# RIP Furless Friends



## pego (Feb 8, 2009)

Anyone in Northern Ireland with an interest in reptiles will no doubt have heard of this shop in Derry, it's the place where i got my very first lizard, a beardie called Omar. Andy the guy who owned it is also a hobbyist and has a great knowledge of all things reptilian. Unfortunately after a horrible chain of recent events Andy has had to leave and go to Scotland as there is a serious illness in his family.

Here is a short video of the shop from Youtube YouTube - Furless Friends


----------



## gaboonviper (Aug 20, 2008)

*lies!*

This post made me laugh so hard. Y because it is complete bull.

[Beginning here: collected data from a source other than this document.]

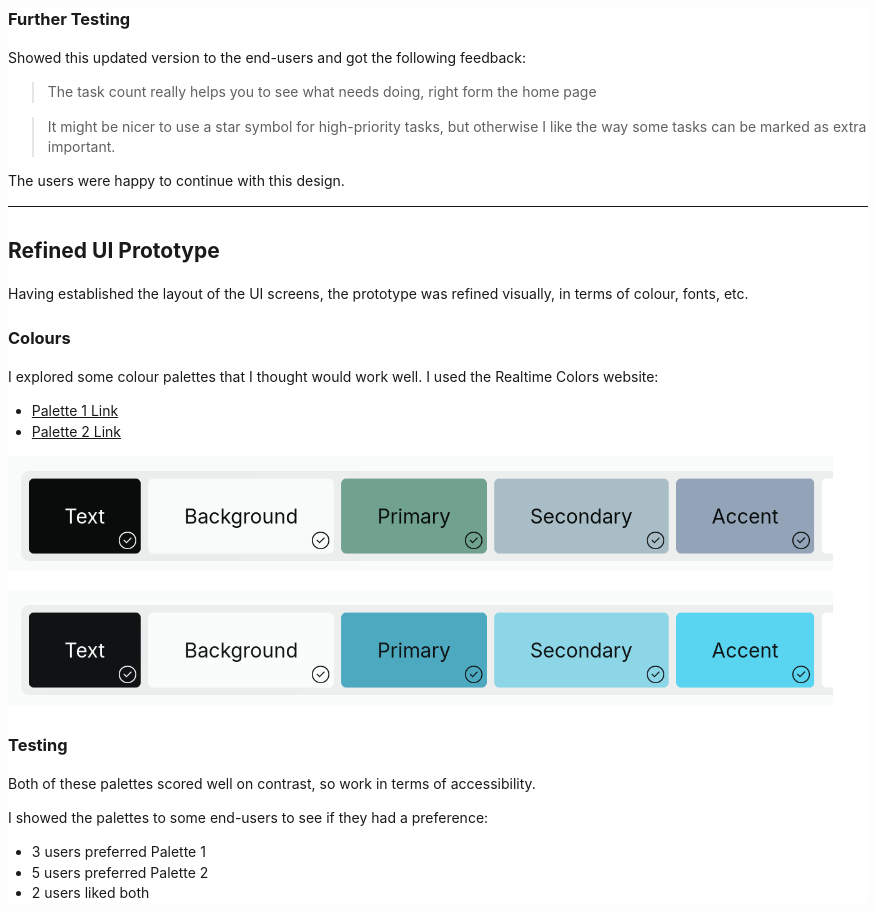 <iframe style="border: 1px solid rgba(0, 0, 0, 0.1);" width="400" height="650" src="https://embed.figma.com/proto/kRrbSRRIjFTfhtQneEzqoI/Bike-Maintenance-Design-V2?node-id=1-2&p=f&scaling=scale-down&content-scaling=fixed&page-id=0%3A1&starting-point-node-id=1%3A2&embed-host=share" allowfullscreen></iframe>


### Further Testing

Showed this updated version to the end-users and got the following feedback:

> The task count really helps you to see what needs doing, right form the home page

> It might be nicer to use a star symbol for high-priority tasks, but otherwise I like the way some tasks can be marked as extra important.

The users were happy to continue with this design.


---

## Refined UI Prototype

Having established the layout of the UI screens, the prototype was refined visually, in terms of colour, fonts, etc.

### Colours

I explored some colour palettes that I thought would work well. I used the Realtime Colors website:

- [Palette 1 Link](https://www.realtimecolors.com/?colors=080c0a-f9fbfb-71a290-a9bdc7-93a3b8)
- [Palette 2 Link](https://www.realtimecolors.com/?colors=101314-fafcfc-4ca9bf-8cd6e7-59d4f1)

![Palette1](screenshots/palette1.png)

![Palette2](screenshots/palette2.png)

### Testing

Both of these palettes scored well on contrast, so work in terms of accessibility.

I showed the palettes to some end-users to see if they had a preference:

- 3 users preferred Palette 1
- 5 users preferred Palette 2
- 2 users liked both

Andy is not looking after his poor ill mother in scotland. She is fine by the way and she lives in colraine i was talking to her nieghbour. He is in jail as he got caught bring illegal substances back from germany. Now what makes this story even worse is that andy was transporting his animals that where for sale in his shop with the drugs in there boxes. now that to me is cruel. these animals where pets for families, children and hobbiests and these people trusted andy and he betrayed them. Andy made these trips to germany every 6 weeks i found out so all the animals in his shop were pretty tainted if you ask me. this story is sad because the people who bought these animals now have something that may have side effects from the substances in there systems which could kill them if there arent already dead. which i hope none are. but the fact is the more than likely didnt last long. so Rest In Peace furless friends you say i say Rot In Prison.


----------



## DazedLewis (Aug 21, 2008)

still, it does look like quite a good shop


----------



## gaboonviper (Aug 20, 2008)

looks like a good shop has nothing to do with it. bringing drugs with animals is dangerous an wrong then telling every body his mum was dieing now that is low. the man is a scumbag.


----------



## MarkJD (Mar 20, 2009)

Im not here to dispute what your saying i mean it would come across rather messed up to come here and make something like that up but in reality what is your proof?

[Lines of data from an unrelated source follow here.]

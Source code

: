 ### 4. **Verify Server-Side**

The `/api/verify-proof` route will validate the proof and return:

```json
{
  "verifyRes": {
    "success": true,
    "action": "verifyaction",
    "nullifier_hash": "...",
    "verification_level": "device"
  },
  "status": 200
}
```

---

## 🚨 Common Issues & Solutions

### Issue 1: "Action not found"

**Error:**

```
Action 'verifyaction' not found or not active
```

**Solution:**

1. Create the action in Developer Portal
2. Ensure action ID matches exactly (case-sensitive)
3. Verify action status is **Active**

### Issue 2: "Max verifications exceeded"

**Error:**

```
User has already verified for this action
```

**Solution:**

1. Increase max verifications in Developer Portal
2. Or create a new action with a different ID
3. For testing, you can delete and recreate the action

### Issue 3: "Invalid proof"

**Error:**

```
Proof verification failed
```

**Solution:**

It seems your new here and these are first two posts (im the same but iv been registered a while now) basically what im asking whats your source for this?


----------



## lisafay (Apr 16, 2009)

I have no opinion on this matter as i didn't know andy. 
But i can confirm that he was caught bringing back drugs and is knocked up! 
I know this, as we took over his run to haam in september and had to be warned, as it was very likely we'd be given hassle 
He did run a good shop though by the looks of things, even if it wasn't exactly conventional practise!!!


----------



## MarkJD (Mar 20, 2009)

Ok thanks for clearing that up,

Just was concerned as i had heard nothing of this and the fact he had quite a good repuation on the other forums.


----------



## Steve L (Jun 14, 2008)

Andy is a decent guy .i have known him on the net for years .perhaps his shop was not doing so well and he fell into bad company .who knows .but i would try to hide the truth rather than tell people i was being jailed myself.maybe i would'nt give out such a dodgy reason but then again what do you do in those circumstances .
he had a good shop and lets hope he can re-open once he gets out the jail


----------



## lisafay (Apr 16, 2009)

everyone deserves the benefit of the doubt at least once, and we all make mistakes now and then.
Andy's done a lot of favours for a lot of people i know, so i certainly wouldn't be judging him over something like this. 
I hope he can get back on his feet after this


----------



## Crownan (Jan 6, 2007)

This is pretty laughable really. If it was just some randomer petshop owner he'd be condemned to hell by 'RFUK' but as a couple of people know this bloke, he's to be given forgiveness.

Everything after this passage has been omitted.